Food sector struggles to deal with rising ingredient prices

Posted on 26 Apr 2012

The government has called on producers and retailers to rethink their business models and support families by putting the consumer at the heart of their policies.

A parliamentary round-table event on food security was held yesterday with Jim Paice, Minister of State for Agriculture and Food and Laura Sandys MP present to discuss how the cheap food model is no longer sustainable.

Sandys called on producers, retailers and government to rethink their business models and put the consumer at the heart of their policies. Held against the backdrop of March’s food inflation figures which increased to 5.4%, up from 4.2% in February, she said that the UK must start to re-engineer our food sector around consumers’ ability to feed their families for less, despite unit price rises.

This year prices of goods have rocketed with the cost of English butter increasing by 40%, chocolate biscuits going up by 50% and coffee rising by 20%.

This is a trend that is expected to continue with wheat expected to be 42% more expensive by 2050, maize predicted to rise by 87% and rice increase by 32%, according to the Foresight Report’s price modelling.

“The policies of the past have resulted in the UK becoming the most dependent nation for imported food in the OECD. With a weak pound, high imports, high consumption of labour intensive foods and a loss of food skills in the home, we will become more and more vulnerable to the guaranteed rise in food commodities globally.”

Sandys has called for three key policy changes to help families with the cost of food. There is a fundamental difference between the price of food and the cost of feeding our families; however, the food industry is currently designed around a “stack ‘em high sell ‘em cheap” business model.

The panel questioned whether this model is appropriate considering the high level of waste. The UK wastes 40% of food from the farm to the fridge through distorted procurement and high quantity purchasing by incentivised consumers.

Discussions concluded by agreeing that the private sector could positively shape consumer behaviour by creating more innovative packaging, portion sizes, supermarket discounts and promoting greater resilience.

Last year, consumers threw away 7.2 million tonnes of food, amounting to £12bn per year or £680 per household.

The point was made that the supply chain needs to be more resilient.
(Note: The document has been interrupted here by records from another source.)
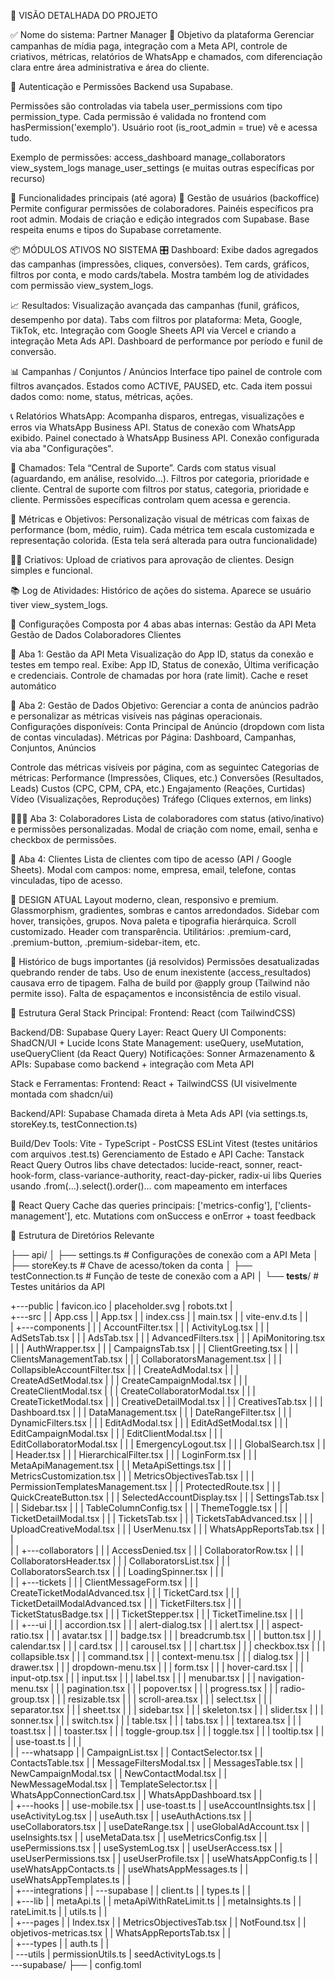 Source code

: 🧠 VISÃO DETALHADA DO PROJETO

✅ Nome do sistema: Partner Manager
🧩 Objetivo da plataforma
Gerenciar campanhas de mídia paga, integração com a Meta API, controle de criativos, métricas, relatórios de WhatsApp e chamados, com diferenciação clara entre área administrativa e área do cliente.

🔐 Autenticação e Permissões Backend usa Supabase.

Permissões são controladas via tabela user_permissions com tipo permission_type.
Cada permissão é validada no frontend com hasPermission('exemplo').
Usuário root (is_root_admin = true) vê e acessa tudo.

Exemplo de permissões:
access_dashboard
manage_collaborators
view_system_logs
manage_user_settings
(e muitas outras específicas por recurso)

🎯 Funcionalidades principais (até agora)
👤 Gestão de usuários (backoffice)
Permite configurar permissões de colaboradores.
Painéis específicos pra root admin.
Modais de criação e edição integrados com Supabase.
Base respeita enums e tipos do Supabase corretamente.



📦 MÓDULOS ATIVOS NO SISTEMA
🎛️ Dashboard: Exibe dados agregados das campanhas (impressões, cliques, conversões).
Tem cards, gráficos, filtros por conta, e modo cards/tabela.
Mostra também log de atividades com permissão view_system_logs.

📈 Resultados: Visualização avançada das campanhas (funil, gráficos, desempenho por data).
Tabs com filtros por plataforma: Meta, Google, TikTok, etc. 
Integração com Google Sheets API via Vercel e criando a integração Meta Ads API.
Dashboard de performance por período e funil de conversão.

📊 Campanhas / Conjuntos / Anúncios
Interface tipo painel de controle com filtros avançados.
Estados como ACTIVE, PAUSED, etc.
Cada item possui dados como: nome, status, métricas, ações.

📞 Relatórios WhatsApp: Acompanha disparos, entregas, visualizações e erros via WhatsApp Business API.
Status de conexão com WhatsApp exibido. 
Painel conectado à WhatsApp Business API. Conexão configurada via aba "Configurações".

📎 Chamados: Tela “Central de Suporte”.
Cards com status visual (aguardando, em análise, resolvido...).
Filtros por categoria, prioridade e cliente. Central de suporte com filtros por status, categoria, prioridade e cliente.
Permissões específicas controlam quem acessa e gerencia.

🧠 Métricas e Objetivos: Personalização visual de métricas com faixas de performance (bom, médio, ruim).
Cada métrica tem escala customizada e representação colorida. (Esta tela será alterada para outra funcionalidade)

🧑‍💻 Criativos: Upload de criativos para aprovação de clientes.
Design simples e funcional.

📚 Log de Atividades: Histórico de ações do sistema. Aparece se usuário tiver view_system_logs.

🧩 Configurações Composta por 4 abas abas internas:
Gestão da API Meta
Gestão de Dados
Colaboradores
Clientes


🔌 Aba 1: Gestão da API Meta
Visualização do App ID, status da conexão e testes em tempo real.
Exibe: App ID, Status de conexão, Última verificação e credenciais. Controle de chamadas por hora (rate limit). Cache e reset automático

📂 Aba 2: Gestão de Dados
Objetivo: Gerenciar a conta de anúncios padrão e personalizar as métricas visíveis nas páginas operacionais.
Configurações disponíveis: Conta Principal de Anúncio (dropdown com lista de contas vinculadas). Métricas por Página: Dashboard, Campanhas, Conjuntos, Anúncios

Controle das métricas visíveis por página, com as seguintec Categorias de métricas:
Performance (Impressões, Cliques, etc.)
Conversões (Resultados, Leads)
Custos (CPC, CPM, CPA, etc.)
Engajamento (Reações, Curtidas)
Vídeo (Visualizações, Reproduções)
Tráfego (Cliques externos, em links)



🧑‍🤝‍🧑 Aba 3: Colaboradores
Lista de colaboradores com status (ativo/inativo) e permissões personalizadas.
Modal de criação com nome, email, senha e checkbox de permissões.

👥 Aba 4: Clientes
Lista de clientes com tipo de acesso (API / Google Sheets).
Modal com campos: nome, empresa, email, telefone, contas vinculadas, tipo de acesso.


💅 DESIGN ATUAL
Layout moderno, clean, responsivo e premium.
Glassmorphism, gradientes, sombras e cantos arredondados.
Sidebar com hover, transições, grupos.
Nova paleta e tipografia hierárquica.
Scroll customizado.
Header com transparência.
Utilitários: .premium-card, .premium-button, .premium-sidebar-item, etc.

🚨 Histórico de bugs importantes (já resolvidos)
Permissões desatualizadas quebrando render de tabs.
Uso de enum inexistente (access_resultados) causava erro de tipagem.
Falha de build por @apply group (Tailwind não permite isso).
Falta de espaçamentos e inconsistência de estilo visual.


🧱 Estrutura Geral
Stack Principal:
Frontend: React (com TailwindCSS)

Backend/DB: Supabase
Query Layer: React Query
UI Components: ShadCN/UI + Lucide Icons
State Management: useQuery, useMutation, useQueryClient (da React Query)
Notificações: Sonner
Armazenamento & APIs: Supabase como backend + integração com Meta API

Stack e Ferramentas: Frontend: React + TailwindCSS (UI visivelmente montada com shadcn/ui)


Backend/API: Supabase
Chamada direta à Meta Ads API (via settings.ts, storeKey.ts, testConnection.ts)

Build/Dev Tools: Vite - TypeScript - PostCSS ESLint
Vitest (testes unitários com arquivos .test.ts)
Gerenciamento de Estado e API Cache: Tanstack React Query
Outros libs chave detectados: lucide-react, sonner, react-hook-form, class-variance-authority, react-day-picker, radix-ui libs
Queries usando .from(...).select().order()... com mapeamento em interfaces


🔄 React Query
Cache das queries principais: ['metrics-config'], ['clients-management'], etc.
Mutations com onSuccess e onError + toast feedback


📂 Estrutura de Diretórios Relevante

├── api/
│   ├── settings.ts           # Configurações de conexão com a API Meta
│   ├── storeKey.ts           # Chave de acesso/token da conta
│   ├── testConnection.ts     # Função de teste de conexão com a API
│   └── __tests__/            # Testes unitários da API


+---public
|       favicon.ico
|       placeholder.svg
|       robots.txt
|       
+---src
|   |   App.css
|   |   App.tsx
|   |   index.css
|   |   main.tsx
|   |   vite-env.d.ts
|   |   
|   +---components
|   |   |   AccountFilter.tsx
|   |   |   ActivityLog.tsx
|   |   |   AdSetsTab.tsx
|   |   |   AdsTab.tsx
|   |   |   AdvancedFilters.tsx
|   |   |   ApiMonitoring.tsx
|   |   |   AuthWrapper.tsx
|   |   |   CampaignsTab.tsx
|   |   |   ClientGreeting.tsx
|   |   |   ClientsManagementTab.tsx
|   |   |   CollaboratorsManagement.tsx
|   |   |   CollapsibleAccountFilter.tsx
|   |   |   CreateAdModal.tsx
|   |   |   CreateAdSetModal.tsx
|   |   |   CreateCampaignModal.tsx
|   |   |   CreateClientModal.tsx
|   |   |   CreateCollaboratorModal.tsx
|   |   |   CreateTicketModal.tsx
|   |   |   CreativeDetailModal.tsx
|   |   |   CreativesTab.tsx
|   |   |   Dashboard.tsx
|   |   |   DataManagement.tsx
|   |   |   DateRangeFilter.tsx
|   |   |   DynamicFilters.tsx
|   |   |   EditAdModal.tsx
|   |   |   EditAdSetModal.tsx
|   |   |   EditCampaignModal.tsx
|   |   |   EditClientModal.tsx
|   |   |   EditCollaboratorModal.tsx
|   |   |   EmergencyLogout.tsx
|   |   |   GlobalSearch.tsx
|   |   |   Header.tsx
|   |   |   HierarchicalFilter.tsx
|   |   |   LoginForm.tsx
|   |   |   MetaApiManagement.tsx
|   |   |   MetaApiSettings.tsx
|   |   |   MetricsCustomization.tsx
|   |   |   MetricsObjectivesTab.tsx
|   |   |   PermissionTemplatesManagement.tsx
|   |   |   ProtectedRoute.tsx
|   |   |   QuickCreateButton.tsx
|   |   |   SelectedAccountDisplay.tsx
|   |   |   SettingsTab.tsx
|   |   |   Sidebar.tsx
|   |   |   TableColumnConfig.tsx
|   |   |   ThemeToggle.tsx
|   |   |   TicketDetailModal.tsx
|   |   |   TicketsTab.tsx
|   |   |   TicketsTabAdvanced.tsx
|   |   |   UploadCreativeModal.tsx
|   |   |   UserMenu.tsx
|   |   |   WhatsAppReportsTab.tsx
|   |   |   
|   |   +---collaborators
|   |   |       AccessDenied.tsx
|   |   |       CollaboratorRow.tsx
|   |   |       CollaboratorsHeader.tsx
|   |   |       CollaboratorsList.tsx
|   |   |       CollaboratorsSearch.tsx
|   |   |       LoadingSpinner.tsx
|   |   |       
|   |   +---tickets
|   |   |       ClientMessageForm.tsx
|   |   |       CreateTicketModalAdvanced.tsx
|   |   |       TicketCard.tsx
|   |   |       TicketDetailModalAdvanced.tsx
|   |   |       TicketFilters.tsx
|   |   |       TicketStatusBadge.tsx
|   |   |       TicketStepper.tsx
|   |   |       TicketTimeline.tsx
|   |   |       
|   |   +---ui
|   |   |       accordion.tsx
|   |   |       alert-dialog.tsx
|   |   |       alert.tsx
|   |   |       aspect-ratio.tsx
|   |   |       avatar.tsx
|   |   |       badge.tsx
|   |   |       breadcrumb.tsx
|   |   |       button.tsx
|   |   |       calendar.tsx
|   |   |       card.tsx
|   |   |       carousel.tsx
|   |   |       chart.tsx
|   |   |       checkbox.tsx
|   |   |       collapsible.tsx
|   |   |       command.tsx
|   |   |       context-menu.tsx
|   |   |       dialog.tsx
|   |   |       drawer.tsx
|   |   |       dropdown-menu.tsx
|   |   |       form.tsx
|   |   |       hover-card.tsx
|   |   |       input-otp.tsx
|   |   |       input.tsx
|   |   |       label.tsx
|   |   |       menubar.tsx
|   |   |       navigation-menu.tsx
|   |   |       pagination.tsx
|   |   |       popover.tsx
|   |   |       progress.tsx
|   |   |       radio-group.tsx
|   |   |       resizable.tsx
|   |   |       scroll-area.tsx
|   |   |       select.tsx
|   |   |       separator.tsx
|   |   |       sheet.tsx
|   |   |       sidebar.tsx
|   |   |       skeleton.tsx
|   |   |       slider.tsx
|   |   |       sonner.tsx
|   |   |       switch.tsx
|   |   |       table.tsx
|   |   |       tabs.tsx
|   |   |       textarea.tsx
|   |   |       toast.tsx
|   |   |       toaster.tsx
|   |   |       toggle-group.tsx
|   |   |       toggle.tsx
|   |   |       tooltip.tsx
|   |   |       use-toast.ts
|   |   |       
|   |   \---whatsapp
|   |           CampaignList.tsx
|   |           ContactSelector.tsx
|   |           ContactsTable.tsx
|   |           MessageFiltersModal.tsx
|   |           MessagesTable.tsx
|   |           NewCampaignModal.tsx
|   |           NewContactModal.tsx
|   |           NewMessageModal.tsx
|   |           TemplateSelector.tsx
|   |           WhatsAppConnectionCard.tsx
|   |           WhatsAppDashboard.tsx
|   |           
|   +---hooks
|   |       use-mobile.tsx
|   |       use-toast.ts
|   |       useAccountInsights.tsx
|   |       useActivityLog.tsx
|   |       useAuth.tsx
|   |       useAuthActions.tsx
|   |       useCollaborators.tsx
|   |       useDateRange.tsx
|   |       useGlobalAdAccount.tsx
|   |       useInsights.tsx
|   |       useMetaData.tsx
|   |       useMetricsConfig.tsx
|   |       usePermissions.tsx
|   |       useSystemLog.tsx
|   |       useUserAccess.tsx
|   |       useUserPermissions.tsx
|   |       useUserProfile.tsx
|   |       useWhatsAppConfig.ts
|   |       useWhatsAppContacts.ts
|   |       useWhatsAppMessages.ts
|   |       useWhatsAppTemplates.ts
|   |       
|   +---integrations
|   |   \---supabase
|   |           client.ts
|   |           types.ts
|   |           
|   +---lib
|   |       metaApi.ts
|   |       metaApiWithRateLimit.ts
|   |       metaInsights.ts
|   |       rateLimit.ts
|   |       utils.ts
|   |       
|   +---pages
|   |       Index.tsx
|   |       MetricsObjectivesTab.tsx
|   |       NotFound.tsx
|   |       objetivos-metricas.tsx
|   |       WhatsAppReportsTab.tsx
|   |       
|   +---types
|   |       auth.ts
|   |       
|   \---utils
|           permissionUtils.ts
|           seedActivityLogs.ts
|           
\---supabase/
├── |   config.toml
Climate change will have a huge impact on food production and supply adn so ministers agreed that, in order to satisfy UK demand, the Department for Environment, Food and Rural Affairs (DEFRA) must plan and prepare for the impact of international climate change.

Food has traditionally been devolved to DEFRA but the feeling among those charged with increasing food security in the UK is that a more integrated policy is required.